Opened in 1930 on Museum Island, in central Berlin, the building was custom-designed to showcase the altar and several other spectacular items of antique architecture, including parts of the so-called Ishtar Gate from the ancient city of Babylon.
But the building was built on oak pylons driven into unstable, sandy ground, and Jens Küchler, the project manager in charge of the renovations, said renewing its foundations was crucial for long-term stability. The work, he said, is partly focused on a metal underground structure stretching across the island that “holds up the building.”
The Pergamon Altar has always been the museum’s most prized attraction. Discovered in the 1870s by Carl Humann, a German engineer, its transfer to Berlin was made possible by a series of agreements between Ottoman Empire administrators and German officials that allowed Germany to retain a portion of the artifacts that Humann and his collaborators discovered.

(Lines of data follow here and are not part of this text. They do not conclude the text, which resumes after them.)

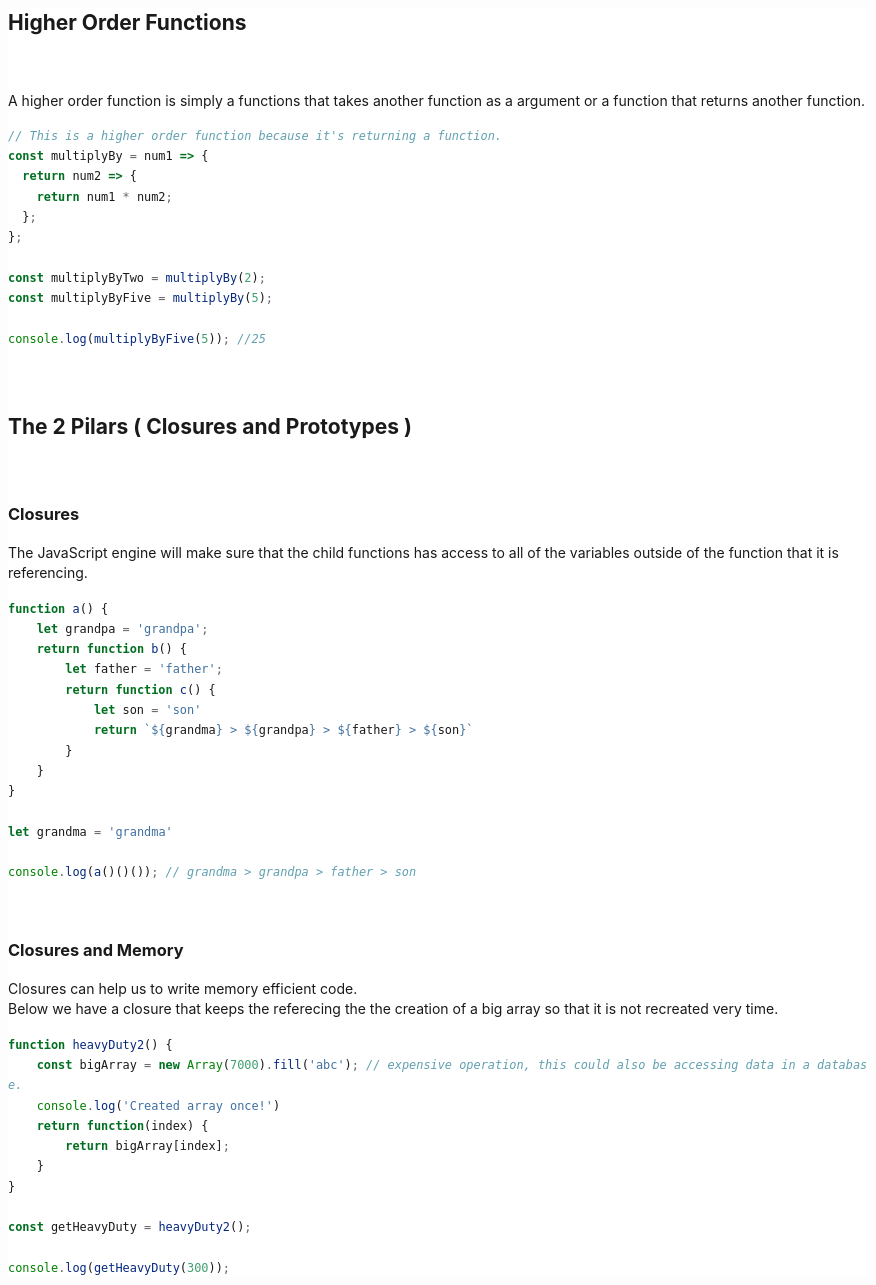 ## Higher Order Functions
<br>

A higher order function is simply a functions that takes another function as a argument or a function that returns another function.
```javascript
// This is a higher order function because it's returning a function.
const multiplyBy = num1 => {
  return num2 => {
    return num1 * num2;
  };
};

const multiplyByTwo = multiplyBy(2);
const multiplyByFive = multiplyBy(5);

console.log(multiplyByFive(5)); //25
```
<br>

## The 2 Pilars ( Closures and Prototypes )
<br>

### Closures
The JavaScript engine will make sure that the child functions has access to all of the variables outside of the function that it is referencing.


```javascript
function a() {
    let grandpa = 'grandpa';
    return function b() {
        let father = 'father';
        return function c() {
            let son = 'son'
            return `${grandma} > ${grandpa} > ${father} > ${son}`
        }
    }
}

let grandma = 'grandma'

console.log(a()()()); // grandma > grandpa > father > son
```
<br>

### Closures and Memory

Closures can help us to write memory efficient code.  
Below we have a closure that keeps the referecing the the creation of a big array so that it is not recreated very time. 
```javascript
function heavyDuty2() {
    const bigArray = new Array(7000).fill('abc'); // expensive operation, this could also be accessing data in a database.
    console.log('Created array once!')
    return function(index) {
        return bigArray[index];
    }
}

const getHeavyDuty = heavyDuty2();

console.log(getHeavyDuty(300));
```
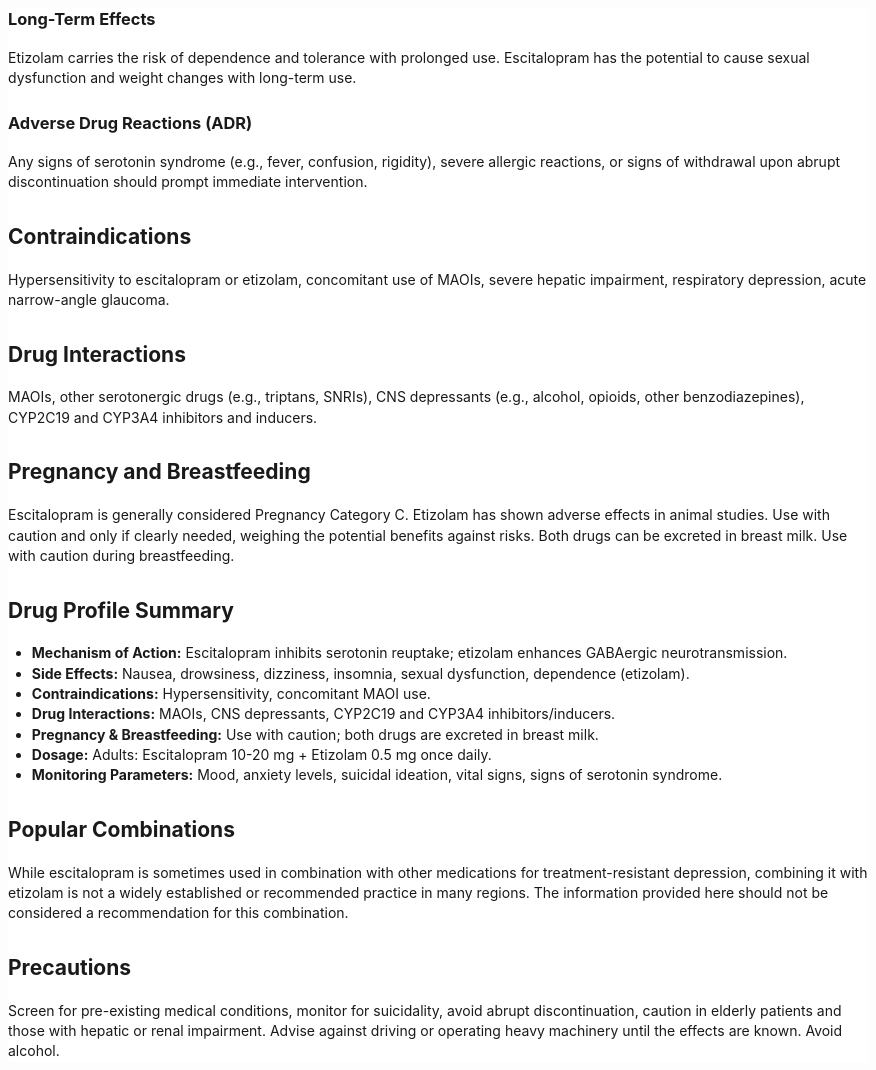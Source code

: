 ### Long-Term Effects
Etizolam carries the risk of dependence and tolerance with prolonged use.  Escitalopram has the potential to cause sexual dysfunction and weight changes with long-term use.

### Adverse Drug Reactions (ADR)
Any signs of serotonin syndrome (e.g., fever, confusion, rigidity), severe allergic reactions, or signs of withdrawal upon abrupt discontinuation should prompt immediate intervention.



## Contraindications
Hypersensitivity to escitalopram or etizolam, concomitant use of MAOIs, severe hepatic impairment, respiratory depression, acute narrow-angle glaucoma.

## Drug Interactions
MAOIs, other serotonergic drugs (e.g., triptans, SNRIs), CNS depressants (e.g., alcohol, opioids, other benzodiazepines), CYP2C19 and CYP3A4 inhibitors and inducers.

## Pregnancy and Breastfeeding
Escitalopram is generally considered Pregnancy Category C. Etizolam has shown adverse effects in animal studies.  Use with caution and only if clearly needed, weighing the potential benefits against risks. Both drugs can be excreted in breast milk. Use with caution during breastfeeding.


## Drug Profile Summary
* **Mechanism of Action:** Escitalopram inhibits serotonin reuptake; etizolam enhances GABAergic neurotransmission.
* **Side Effects:** Nausea, drowsiness, dizziness, insomnia, sexual dysfunction, dependence (etizolam).
* **Contraindications:** Hypersensitivity, concomitant MAOI use.
* **Drug Interactions:** MAOIs, CNS depressants, CYP2C19 and CYP3A4 inhibitors/inducers.
* **Pregnancy & Breastfeeding:**  Use with caution; both drugs are excreted in breast milk.
* **Dosage:** Adults: Escitalopram 10-20 mg + Etizolam 0.5 mg once daily.
* **Monitoring Parameters:**  Mood, anxiety levels, suicidal ideation, vital signs, signs of serotonin syndrome.


## Popular Combinations
While escitalopram is sometimes used in combination with other medications for treatment-resistant depression, combining it with etizolam is not a widely established or recommended practice in many regions.  The information provided here should not be considered a recommendation for this combination.


## Precautions
Screen for pre-existing medical conditions, monitor for suicidality, avoid abrupt discontinuation, caution in elderly patients and those with hepatic or renal impairment. Advise against driving or operating heavy machinery until the effects are known. Avoid alcohol.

But the justice of the exchange has been questioned in recent years as postcolonial activists have called for the return of exhibits acquired during the colonial period. The debate has been sharpened by the backlash against the Humboldt Forum, a new museum project in Berlin housing ethnological items in a reconstructed palace, which helped spur a landmark decision by the German government last year to return all the Benin Bronzes in its state-owned museums to Nigeria.
Public attention has also turned to other high-profile items in Berlin’s museums, such as the bust of Queen Nefertiti housed in the nearby Neues Museum. The museum acquired the bust, which is considered a crown jewel of the city’s collections, in 1920 after approval from Egyptian authorities, but some activists argue that this was a cozy deal between colonial powers, because France controlled Egypt’s antiquities department at the time. Museum officials insist it was legally obtained.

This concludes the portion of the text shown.